##### Information #####

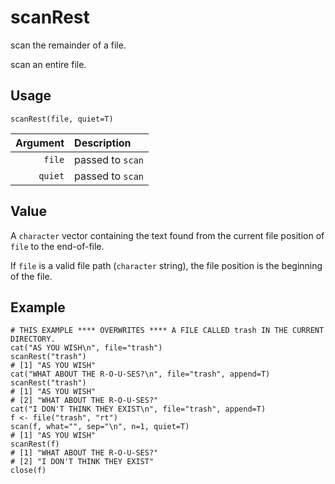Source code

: scanRest
========

scan the remainder of a file.

scan an entire file.

Usage
-----

    scanRest(file, quiet=T)

| Argument | Description      |
| -------: | :--------------- |
|   `file` | passed to `scan` |
|  `quiet` | passed to `scan` |

Value
-----

A `character` vector containing the text found from the current file position of `file` to the end-of-file.

If `file` is a valid file path (`character` string), the file position is the beginning of the file.


Example
-------

    # THIS EXAMPLE **** OVERWRITES **** A FILE CALLED trash IN THE CURRENT DIRECTORY.
    cat("AS YOU WISH\n", file="trash")
    scanRest("trash")
    # [1] "AS YOU WISH"
    cat("WHAT ABOUT THE R-O-U-SES?\n", file="trash", append=T)
    scanRest("trash")
    # [1] "AS YOU WISH"
    # [2] "WHAT ABOUT THE R-O-U-SES?"
    cat("I DON'T THINK THEY EXIST\n", file="trash", append=T)
    f <- file("trash", "rt")
    scan(f, what="", sep="\n", n=1, quiet=T)
    # [1] "AS YOU WISH"
    scanRest(f)
    # [1] "WHAT ABOUT THE R-O-U-SES?"
    # [2] "I DON'T THINK THEY EXIST" 
    close(f)

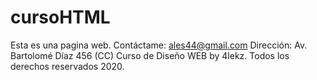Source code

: # cursoHTML

Esta es una pagina web.
Contáctame: ales44@gmail.com
Dirección: Av. Bartolomé Díaz 456
(CC) Curso de Diseño WEB by 4lekz. Todos los derechos reservados 2020.
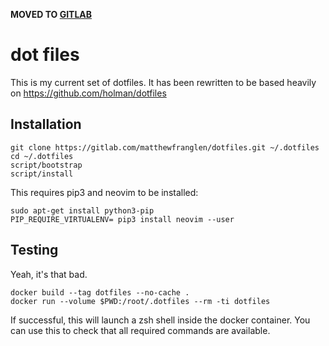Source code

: **MOVED TO [GITLAB](https://gitlab.com/matthewfranglen/dotfiles)**

dot files
=========

This is my current set of dotfiles. It has been rewritten to be based heavily on https://github.com/holman/dotfiles


Installation
------------

    git clone https://gitlab.com/matthewfranglen/dotfiles.git ~/.dotfiles
    cd ~/.dotfiles
    script/bootstrap
    script/install

This requires pip3 and neovim to be installed:

    sudo apt-get install python3-pip
    PIP_REQUIRE_VIRTUALENV= pip3 install neovim --user

Testing
-------

Yeah, it's that bad.

    docker build --tag dotfiles --no-cache .
    docker run --volume $PWD:/root/.dotfiles --rm -ti dotfiles

If successful, this will launch a zsh shell inside the docker container.
You can use this to check that all required commands are available.
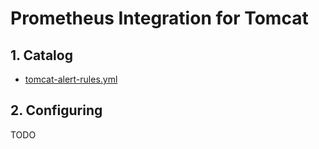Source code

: # Prometheus Integration for Tomcat

## 1. Catalog

- [tomcat-alert-rules.yml](tomcat-alert-rules.yml)

## 2. Configuring

TODO

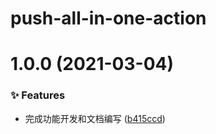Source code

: # push-all-in-one-action

# 1.0.0 (2021-03-04)


### ✨ Features

* 完成功能开发和文档编写 ([b415ccd](https://github.com/CaoMeiYouRen/push-all-in-one-action/commit/b415ccd))
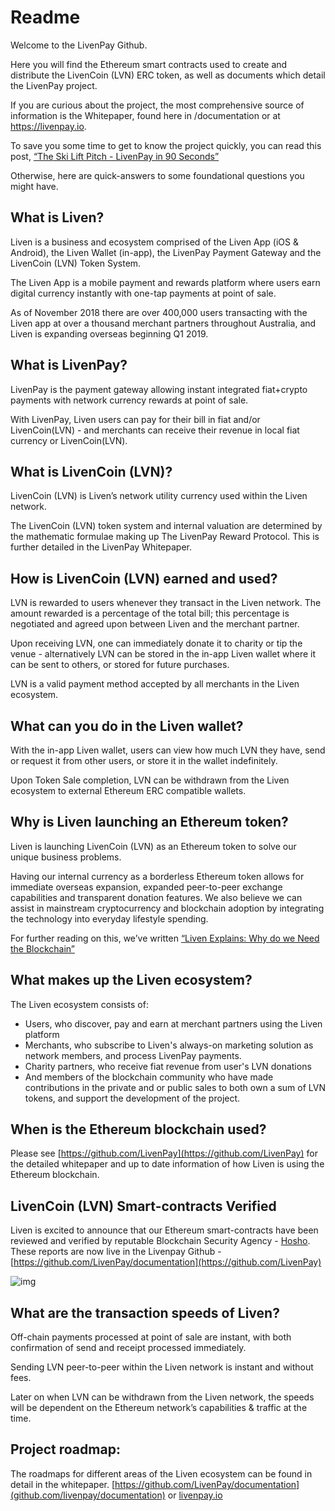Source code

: # Readme

Welcome to the LivenPay Github.

Here you will find the Ethereum smart contracts used to create and distribute the LivenCoin (LVN) ERC token, as well as documents which detail the LivenPay project.

If you are curious about the project, the most comprehensive source of information is the Whitepaper, found here in /documentation or at <https://livenpay.io>.

To save you some time to get to know the project quickly, you can read this post, [“The](https://medium.com/livenpay/the-ski-lift-pitch-livenpay-in-90-seconds-1c6687f472e1)[ Ski Lift Pitch - LivenPay in 90 Seconds”](https://medium.com/livenpay/the-ski-lift-pitch-livenpay-in-90-seconds-1c6687f472e1)

Otherwise, here are quick-answers to some foundational questions you might have.

## What is Liven?
Liven is a business and ecosystem comprised of the Liven App (iOS & Android), the Liven Wallet (in-app), the LivenPay Payment Gateway and the LivenCoin (LVN) Token System.

The Liven App is a mobile payment and rewards platform where users earn digital currency instantly with one-tap payments at point of sale.

As of November 2018 there are over 400,000 users transacting with the Liven app at over a thousand merchant partners throughout Australia, and Liven is expanding overseas beginning Q1 2019.

## What is LivenPay?

LivenPay is the payment gateway allowing instant integrated fiat+crypto payments with network currency rewards at point of sale.

With LivenPay, Liven users can pay for their bill in fiat and/or LivenCoin(LVN) - and merchants can receive their revenue in local fiat currency or LivenCoin(LVN).

## What is LivenCoin (LVN)?

LivenCoin (LVN) is Liven’s network utility currency used within the Liven network.

The LivenCoin (LVN) token system and internal valuation are determined by the mathematic formulae making up The LivenPay Reward Protocol. This is further detailed in the LivenPay Whitepaper.

## How is LivenCoin (LVN) earned and used?

LVN is rewarded to users whenever they transact in the Liven network. The amount rewarded is a percentage of the total bill; this percentage is negotiated and agreed upon between Liven and the merchant partner.

Upon receiving LVN, one can immediately donate it to charity or tip the venue - alternatively LVN can be stored in the in-app Liven wallet where it can be sent to others, or stored for future purchases.

LVN is a valid payment method accepted by all merchants in the Liven ecosystem.

## What can you do in the Liven wallet?

With the in-app Liven wallet, users can view how much LVN they have, send or request it from other users, or store it in the wallet indefinitely.

Upon Token Sale completion, LVN can be withdrawn from the Liven ecosystem to external Ethereum ERC compatible wallets.

## Why is Liven launching an Ethereum token?

Liven is launching LivenCoin (LVN) as an Ethereum token to solve our unique business problems.

Having our internal currency as a borderless Ethereum token allows for immediate overseas expansion, expanded peer-to-peer exchange capabilities and transparent donation features.
We also believe we can assist in mainstream cryptocurrency and blockchain adoption by integrating the technology into everyday lifestyle spending.

For further reading on this, we’ve written [“Liven](https://medium.com/livenpay/liven-explains-why-do-we-need-the-blockchain-a3ceb696fa79)[ Explains: Why do we Need the Blockchain”](https://medium.com/livenpay/liven-explains-why-do-we-need-the-blockchain-a3ceb696fa79)

## What makes up the Liven ecosystem?

The Liven ecosystem consists of:

- Users, who discover, pay and earn at merchant partners using the Liven platform
- Merchants, who subscribe to Liven's always-on marketing solution as network members, and process LivenPay payments.
- Charity partners, who receive fiat revenue from user's LVN donations
- And members of the blockchain community who have made contributions in the private and or public sales to both own a sum of LVN tokens, and support the development of the project.

## When is the Ethereum blockchain used?

Please see [https://github.com/LivenPay](https://github.com/LivenPay) for the detailed whitepaper and up to date information of how Liven is using the Ethereum blockchain.

## LivenCoin (LVN) Smart-contracts Verified

Liven is excited to announce that our Ethereum smart-contracts have been reviewed and verified by reputable Blockchain Security Agency - [Hosho](https://hosho.io/).
These reports are now live in the Livenpay Github - [https://github.com/LivenPay/documentation](https://github.com/LivenPay)



![img](https://livenpay.io/assets/partners/hosho@2x-5e503fb533985749fa29eb5b35d74d0d8cc2cef1069d7502263a0905df10e2f0.png)

## What are the transaction speeds of Liven?

Off-chain payments processed at point of sale are instant, with both confirmation of send and receipt processed immediately.

Sending LVN peer-to-peer within the Liven network is instant and without fees.

Later on when LVN can be withdrawn from the Liven network, the speeds will be dependent on the Ethereum network’s capabilities & traffic at the time.

## Project roadmap:

The roadmaps for different areas of the Liven ecosystem can be found in detail in the whitepaper. [https://github.com/LivenPay/documentation](github.com/livenpay/documentation) or <a href='https://livenpay.io'>livenpay.io</a>
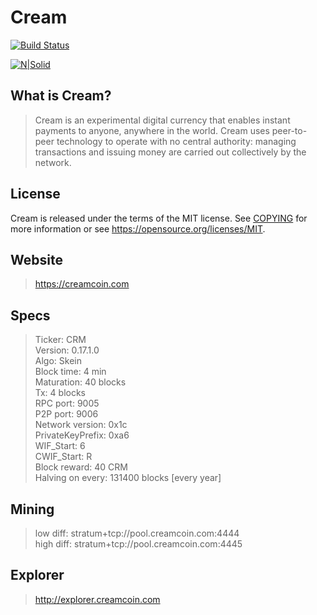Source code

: # Cream

[![Build Status](https://travis-ci.org/joemccann/dillinger.svg?branch=master)](https://creamcoin.com)

[![N|Solid](https://raw.githubusercontent.com/creamcoin/cream/master/src/qt/res/icons/cream_splash.png)](https://creamcoin.com)

What is Cream?
--
> Cream is an experimental digital currency that enables instant payments to
> anyone, anywhere in the world. Cream uses peer-to-peer technology to operate
> with no central authority: managing transactions and issuing money are carried
> out collectively by the network.

License
-------
Cream is released under the terms of the MIT license. See [COPYING](COPYING) for more
information or see https://opensource.org/licenses/MIT.

Website
-------
> https://creamcoin.com


Specs
------
> Ticker: CRM<br/>
> Version: 0.17.1.0<br/>
> Algo: Skein<br/>
> Block time: 4 min<br/>
> Maturation: 40 blocks<br/>
> Tx: 4 blocks<br/>
> RPC port: 9005<br/>
> P2P port: 9006<br/>
> Network version: 0x1c<br/>
> PrivateKeyPrefix: 0xa6<br/>
> WIF_Start: 6<br/>
> CWIF_Start: R<br/>
> Block reward: 40 CRM<br/>
> Halving on every: 131400 blocks [every year]<br/>


Mining
------

> low  diff: stratum+tcp://pool.creamcoin.com:4444<br/>
> high diff: stratum+tcp://pool.creamcoin.com:4445<br/>

Explorer
------

> http://explorer.creamcoin.com
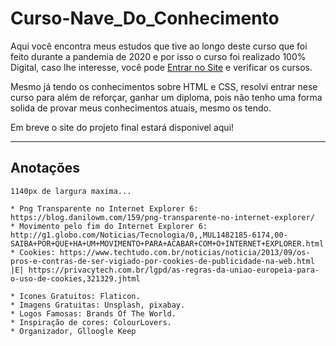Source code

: # Curso-Nave_Do_Conhecimento
 Aqui você encontra meus estudos que tive ao longo deste curso que foi feito durante a pandemia de 2020 e por isso o curso foi realizado 100% Digital, caso lhe interesse, você pode [Entrar no Site](https://navedoconhecimento.rio/) e verificar os cursos.

Mesmo já tendo os conhecimentos sobre HTML e CSS, resolvi entrar nese curso para além de reforçar, ganhar um diploma, pois não tenho uma forma solida de provar meus conhecimentos atuais, mesmo os tendo.

Em breve o site do projeto final estará disponivel aqui!

---
## Anotações


    1140px de largura maxima...

    * Png Transparente no Internet Explorer 6: https://blog.danilowm.com/159/png-transparente-no-internet-explorer/
    * Movimento pelo fim do Internet Explorer 6: http://g1.globo.com/Noticias/Tecnologia/0,,MUL1482185-6174,00-SAIBA+POR+QUE+HA+UM+MOVIMENTO+PARA+ACABAR+COM+O+INTERNET+EXPLORER.html
    * Cookies: https://www.techtudo.com.br/noticias/noticia/2013/09/os-pros-e-contras-de-ser-vigiado-por-cookies-de-publicidade-na-web.html  |E| https://privacytech.com.br/lgpd/as-regras-da-uniao-europeia-para-o-uso-de-cookies,321329.jhtml

    * Icones Gratuitos: Flaticon.
    * Imagens Gratuitas: Unsplash, pixabay.
    * Logos Famosas: Brands Of The World.
    * Inspiração de cores: ColourLovers.
    * Organizador, Glloogle Keep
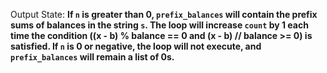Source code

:Output State: **If `n` is greater than 0, `prefix_balances` will contain the prefix sums of balances in the string `s`. The loop will increase `count` by 1 each time the condition ((x - b) % balance == 0 and (x - b) // balance >= 0) is satisfied. If `n` is 0 or negative, the loop will not execute, and `prefix_balances` will remain a list of 0s.**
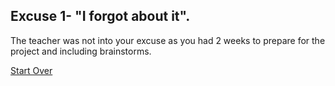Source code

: Excuse 1- "I forgot about it".
---
The teacher was not into your excuse as you had 2 weeks to prepare for the project and including brainstorms.

[Start Over](../HavingHwDue.md)
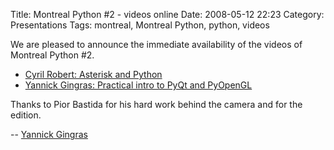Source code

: Title: Montreal Python #2 - videos online
Date: 2008-05-12 22:23
Category: Presentations
Tags: montreal, Montreal Python, python, videos

We are pleased to announce the immediate availability of the videos of
Montreal Python \#2.

-   [Cyril Robert: Asterisk and Python][]
-   [Yannick Gingras: Practical intro to PyQt and PyOpenGL][]

Thanks to Pior Bastida for his hard work behind the camera and for the
edition.

-- [Yannick Gingras][]

</p>

  [Cyril Robert: Asterisk and Python]: http://video.google.com/videoplay?docid=-2134430227299882771
  [Yannick Gingras: Practical intro to PyQt and PyOpenGL]: http://video.google.com/videoplay?docid=1831337244910918313
  [Yannick Gingras]: http://ygingras.net
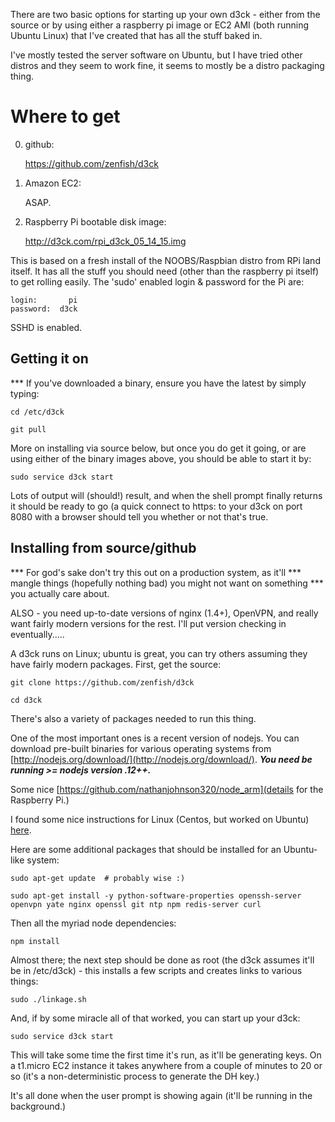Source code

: 
There are two basic options for starting up your own d3ck - either from
the source or by using either a raspberry pi image or EC2 AMI (both
running Ubuntu Linux) that I've created that has all the stuff baked in.

I've mostly tested the server software on Ubuntu, but I have tried
other distros and they seem to work fine, it seems to mostly be a distro
packaging thing.

Where to get
============

0) github:

    https://github.com/zenfish/d3ck

1) Amazon EC2:

    ASAP.

2) Raspberry Pi bootable disk image:

    http://d3ck.com/rpi_d3ck_05_14_15.img

This is based on a fresh install of the NOOBS/Raspbian distro from
RPi land itself. It has all the stuff you should need (other than
the raspberry pi itself) to get rolling easily. The 'sudo' enabled
login & password for the Pi are:

    login:       pi
    password:  d3ck

SSHD is enabled.


Getting it on
-------------

*** If you've downloaded a binary, ensure you have the latest by
simply typing:

    cd /etc/d3ck

    git pull

More on installing via source below, but once you do get it going,
or are using either of the binary images above, you should be able to
start it by:

    sudo service d3ck start

Lots of output will (should!) result, and when the shell prompt finally
returns it should be ready to go (a quick connect to https: to your d3ck
on port 8080 with a browser should tell you whether or not that's true.


Installing from source/github
-----------------------------

*** For god's sake don't try this out on a production system, as it'll
*** mangle things (hopefully nothing bad) you might not want on something
*** you actually care about.

ALSO - you need up-to-date versions of nginx (1.4+), OpenVPN, and really
want fairly modern versions for the rest. I'll put version checking in 
eventually.....



A d3ck runs on Linux; ubuntu is great, you can try others assuming they
have fairly modern packages. First, get the source:

    git clone https://github.com/zenfish/d3ck

    cd d3ck

There's also a variety of packages needed to run this thing.

One of the most important ones is a recent version of nodejs.  You can
download pre-built binaries for various operating systems from
[http://nodejs.org/download/](http://nodejs.org/download/). 
***You need be running >= nodejs version .12++.***

Some nice [https://github.com/nathanjohnson320/node_arm](details for the Raspberry Pi.)

I found some nice instructions for Linux (Centos, but worked on Ubuntu)
[here](https://www.digitalocean.com/community/tutorials/how-to-install-node-js-on-a-centos-7-server).

Here are some additional packages that should be installed for an
Ubuntu-like system:

    sudo apt-get update  # probably wise :)

    sudo apt-get install -y python-software-properties openssh-server openvpn yate nginx openssl git ntp npm redis-server curl

Then all the myriad node dependencies:

    npm install


Almost there; the next step should be done as root (the d3ck assumes
it'll be in /etc/d3ck) - this installs a few scripts and creates links
to various things:

    sudo ./linkage.sh


And, if by some miracle all of that worked, you can start up your d3ck:

    sudo service d3ck start

This will take some time the first time it's run, as it'll be generating keys. On
a t1.micro EC2 instance it takes anywhere from a couple of minutes to 20 or so
(it's a non-deterministic process to generate the DH key.)

It's all done when the user prompt is showing again (it'll be running in
the background.)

#####

● Try it
Produce only the lines from the line containing "## How is LivenCoin (LVN) earned and used?" through the line containing "Upon Token Sale", inclusive of both, exactly as they stand in the entries above.

● Output
## How is LivenCoin (LVN) earned and used?

LVN is rewarded to users whenever they transact in the Liven network. The amount rewarded is a percentage of the total bill; this percentage is negotiated and agreed upon between Liven and the merchant partner.

Upon receiving LVN, one can immediately donate it to charity or tip the venue - alternatively LVN can be stored in the in-app Liven wallet where it can be sent to others, or stored for future purchases.

LVN is a valid payment method accepted by all merchants in the Liven ecosystem.

## What can you do in the Liven wallet?

With the in-app Liven wallet, users can view how much LVN they have, send or request it from other users, or store it in the wallet indefinitely.

Upon Token Sale completion, LVN can be withdrawn from the Liven ecosystem to external Ethereum ERC compatible wallets.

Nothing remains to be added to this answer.